Strict liability 'doesn't work anywhere', says SPFL's Neil Doncaster
SPFL chief executive Neil Doncaster insists strict liability does not work "anywhere in the world" while stressing clubs do take responsibility for fans.
A BBC Scotland survey in March revealed only three out of 42 sides backed clubs being held accountable for misconduct.
Last season, Neil Lennon had an object thrown at him, as did players and officials, while Steve Clarke and Derek McInnes spoke out against sectarianism.
"There's a misconception about strict liability," said Doncaster.
"Some see it as the answer to unacceptable conduct. If you look at the experience that Uefa have with European competition, it's clear that strict liability doesn't work.
"You can end up punishing the innocent home clubs and if you start to make away clubs responsible of their fans, very quickly you will see away clubs stopping selling tickets to the away fans, putting greater onus on often smaller home clubs.
"I've never seen any examples of it working anywhere throughout the world."
Partick Thistle, Queen of the South and Annan Athletic were the only clubs to give their support to strict liability in the BBC Scotland survey on the back of a series of incidents over the last campaign.
A total of 14 clubs said they were against strict liability, 17 were not willing to comment, and eight did not respond.
Hibernian banned three fans in the wake of a 1-1 draw at Easter Road with Rangers in March, at which James Tavernier was confronted, while Motherwell banned a supporter for throwing an object at the Ibrox captain at Fir Park in April.
Hearts closed a section of their Tynecastle home for the final two home games of the season in an attempt to curb fan misbehaviour.
"They do [take responsibility]. We very much welcome the actions that have been taken by various clubs this year," Doncaster told BBC Scotland.
"They have identified individuals using CCTV, and I think enhanced CCTV will be very much part of the future.
"I think you get unacceptable conduct across Europe.
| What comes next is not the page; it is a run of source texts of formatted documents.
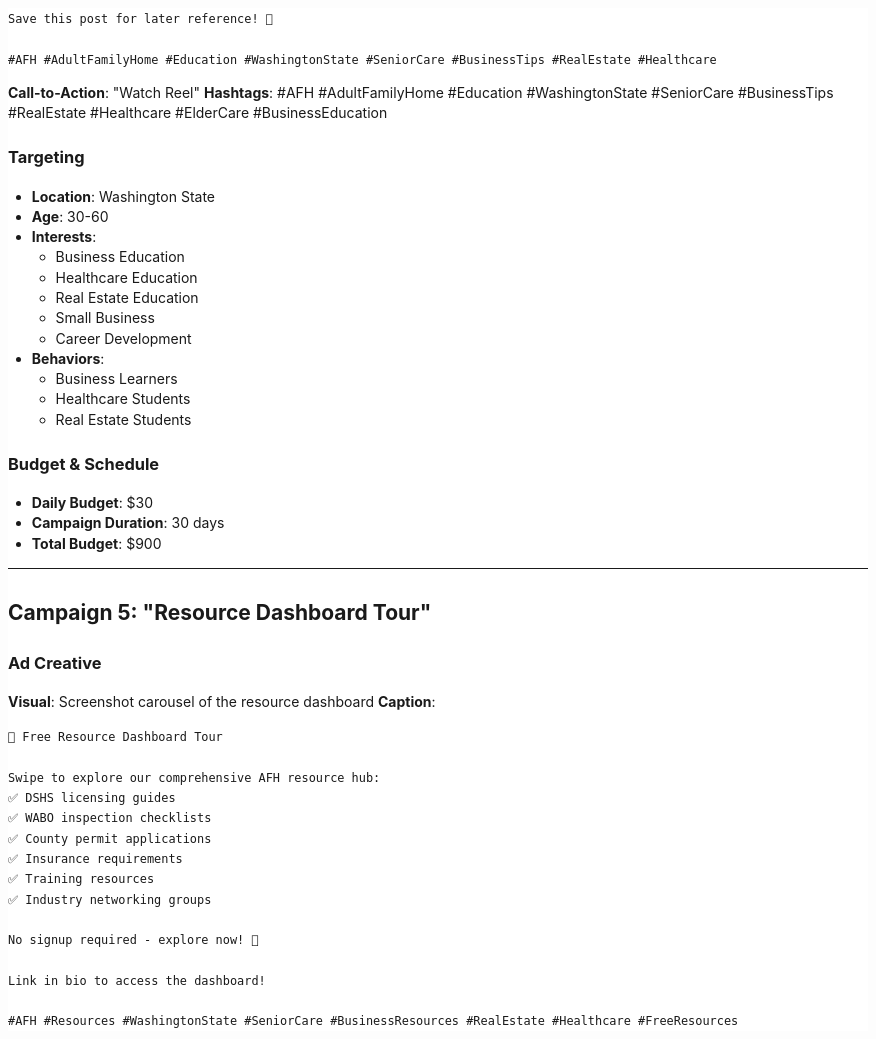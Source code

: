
 ```
Save this post for later reference! 📌

#AFH #AdultFamilyHome #Education #WashingtonState #SeniorCare #BusinessTips #RealEstate #Healthcare
```

**Call-to-Action**: "Watch Reel"
**Hashtags**: #AFH #AdultFamilyHome #Education #WashingtonState #SeniorCare #BusinessTips #RealEstate #Healthcare #ElderCare #BusinessEducation

### Targeting
- **Location**: Washington State
- **Age**: 30-60
- **Interests**:
  - Business Education
  - Healthcare Education
  - Real Estate Education
  - Small Business
  - Career Development
- **Behaviors**:
  - Business Learners
  - Healthcare Students
  - Real Estate Students

### Budget & Schedule
- **Daily Budget**: $30
- **Campaign Duration**: 30 days
- **Total Budget**: $900

---

## Campaign 5: "Resource Dashboard Tour"

### Ad Creative
**Visual**: Screenshot carousel of the resource dashboard
**Caption**:
```
📱 Free Resource Dashboard Tour

Swipe to explore our comprehensive AFH resource hub:
✅ DSHS licensing guides
✅ WABO inspection checklists
✅ County permit applications
✅ Insurance requirements
✅ Training resources
✅ Industry networking groups

No signup required - explore now! 🔗

Link in bio to access the dashboard!

#AFH #Resources #WashingtonState #SeniorCare #BusinessResources #RealEstate #Healthcare #FreeResources
```
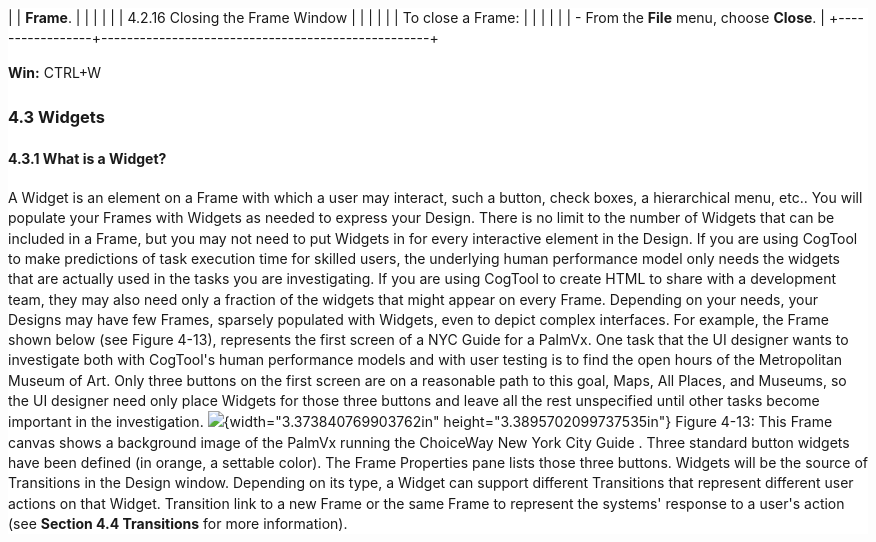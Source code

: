 |                 |     **Frame**.                                    |
|                 |                                                   |
|                 | 4.2.16 Closing the Frame Window                   |
|                 |                                                   |
|                 | To close a Frame:                                 |
|                 |                                                   |
|                 | -   From the **File** menu, choose **Close**.     |
+-----------------+---------------------------------------------------+

**Win:** CTRL+W

### 4.3 Widgets

#### 4.3.1 What is a Widget?
A Widget is an element on a Frame with which a user may interact, such
a button, check boxes, a hierarchical menu, etc.. You will populate
your Frames with Widgets as needed to express your Design.
There is no limit to the number of Widgets that can be included in a
Frame, but you may not need to put Widgets in for every interactive
element in the Design. If you are using CogTool to make predictions of
task execution time for skilled users, the underlying human
performance model only needs the widgets that are actually used in the
tasks you are investigating. If you are using CogTool to create HTML
to share with a development team, they may also need only a fraction
of the widgets that might appear on every Frame. Depending on your
needs, your Designs may have few Frames, sparsely populated with
Widgets, even to depict complex interfaces.
For example, the Frame shown below (see Figure 4-13), represents the
first screen of a NYC Guide for a PalmVx. One task that the UI
designer wants to investigate both with CogTool's human performance
models and with user testing is to find the open hours of the
Metropolitan Museum of Art. Only three buttons on the first screen are
on a reasonable path to this goal, Maps, All Places, and Museums, so
the UI designer need only place Widgets for those three buttons and
leave all the rest unspecified until other tasks become important in
the investigation.
![](/assets/user-guide/media/image58.png){width="3.373840769903762in"
height="3.3895702099737535in"}
Figure 4-13: This Frame canvas shows a background image of the PalmVx
running the
ChoiceWay New York City Guide . Three standard button widgets have
been defined (in orange, a settable color). The Frame Properties pane
lists those three buttons.
Widgets will be the source of Transitions in the Design window.
Depending on its type, a Widget can support different Transitions that
represent different user actions on that Widget. Transition link to a
new Frame or the same Frame to represent the systems' response to a
user's action (see **Section 4.4 Transitions** for more information).
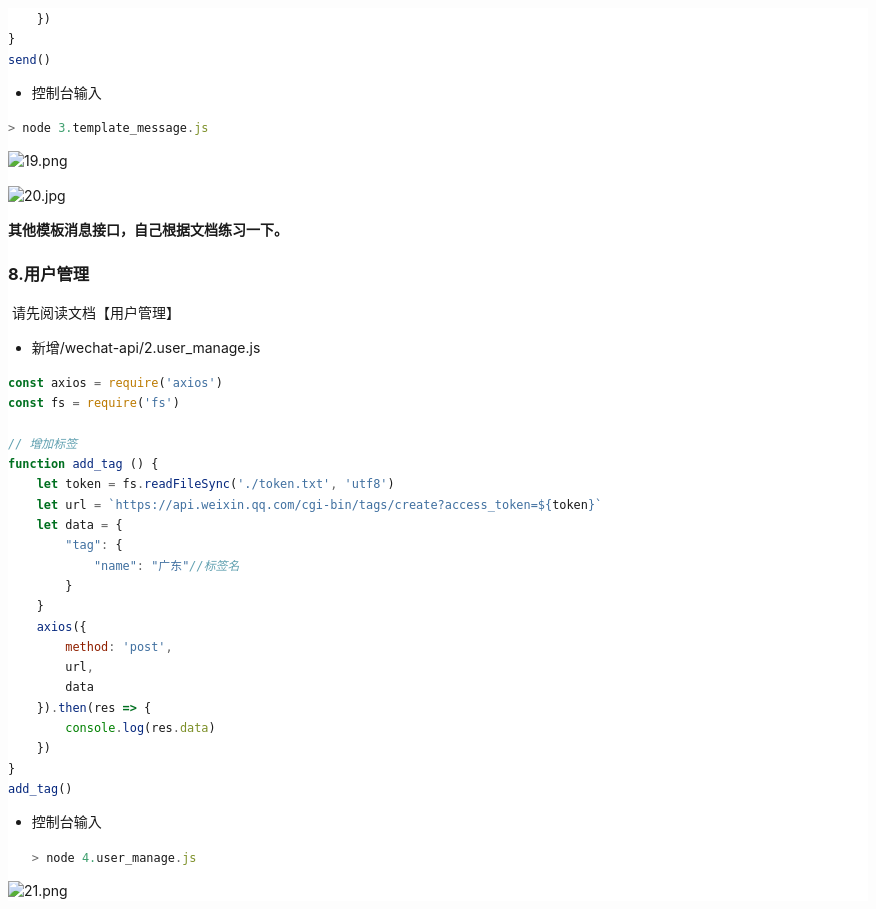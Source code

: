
 ```javascript
	})
}
send()
```

* 控制台输入

```javascript
> node 3.template_message.js
```

![19.png](https://upload-images.jianshu.io/upload_images/17573849-35e5b0998fd7f069.png?imageMogr2/auto-orient/strip%7CimageView2/2/w/1240)

![20.jpg](https://upload-images.jianshu.io/upload_images/17573849-35d8fff2060f7f13.jpg?imageMogr2/auto-orient/strip%7CimageView2/2/w/440)


**其他模板消息接口，自己根据文档练习一下。**



### 8.用户管理

​	请先阅读文档【用户管理】

* 新增/wechat-api/2.user_manage.js

```javascript
const axios = require('axios')
const fs = require('fs')

// 增加标签
function add_tag () {
	let token = fs.readFileSync('./token.txt', 'utf8')
	let url = `https://api.weixin.qq.com/cgi-bin/tags/create?access_token=${token}`
	let data = {
		"tag": {
			"name": "广东"//标签名
		}
	}
	axios({
		method: 'post',
		url,
		data
	}).then(res => {
		console.log(res.data)
	})
}
add_tag()
```

* 控制台输入

  ```javascript
  > node 4.user_manage.js
  ```

![21.png](https://upload-images.jianshu.io/upload_images/17573849-85db276af402e923.png?imageMogr2/auto-orient/strip%7CimageView2/2/w/1240)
It's not something unique to Scotland by any means.
"What is important is the clubs do everything they reasonably can to prevent incidents of unacceptable conduct from occurring. They deal with them appropriately in the moment and following the match they take action.
"It's important to stress it only happens in the minority of matches and it's a very small minority who engage in this behaviour."
How does Uefa describe strict liability?
All associations and clubs are liable for the following inappropriate behaviour on the part of their supporters and may be subject to disciplinary measures and directives even if they can prove the absence of any negligence in relation to the organisation of the match:
- The invasion or attempted invasion of the field of play
- The throwing of objects
- The lighting of fireworks or any other objects
- The use of laser pointers or similar electronic devices
- The use of gestures, words, objects or any other means to transmit a provocative message that is not fit for a sports event, particularly provocative messages that are of a political, ideological, religious or offensive nature
- Acts of damage
- Causing a disturbance during national anthems
- Any other lack of order or discipline observed inside or around the stadium
This season, Rangers were fined 16,000 euros (£14,000) after incidents during their Europa League group-stage game against Villarreal at Ibrox, at which objects were thrown and a supporter ran on to the pitch.
And Hibernian had to pay 8,000 euros (£7,235) following the use of fireworks and the throwing of objects in the away leg of their Europa League qualifier against Asteras Tripolis.
In previous campaigns, Celtic have been repeatedly fined for a range of offences, including fans running on to the field, chants and banners deemed to be offensive, and the use of pyrotechnics.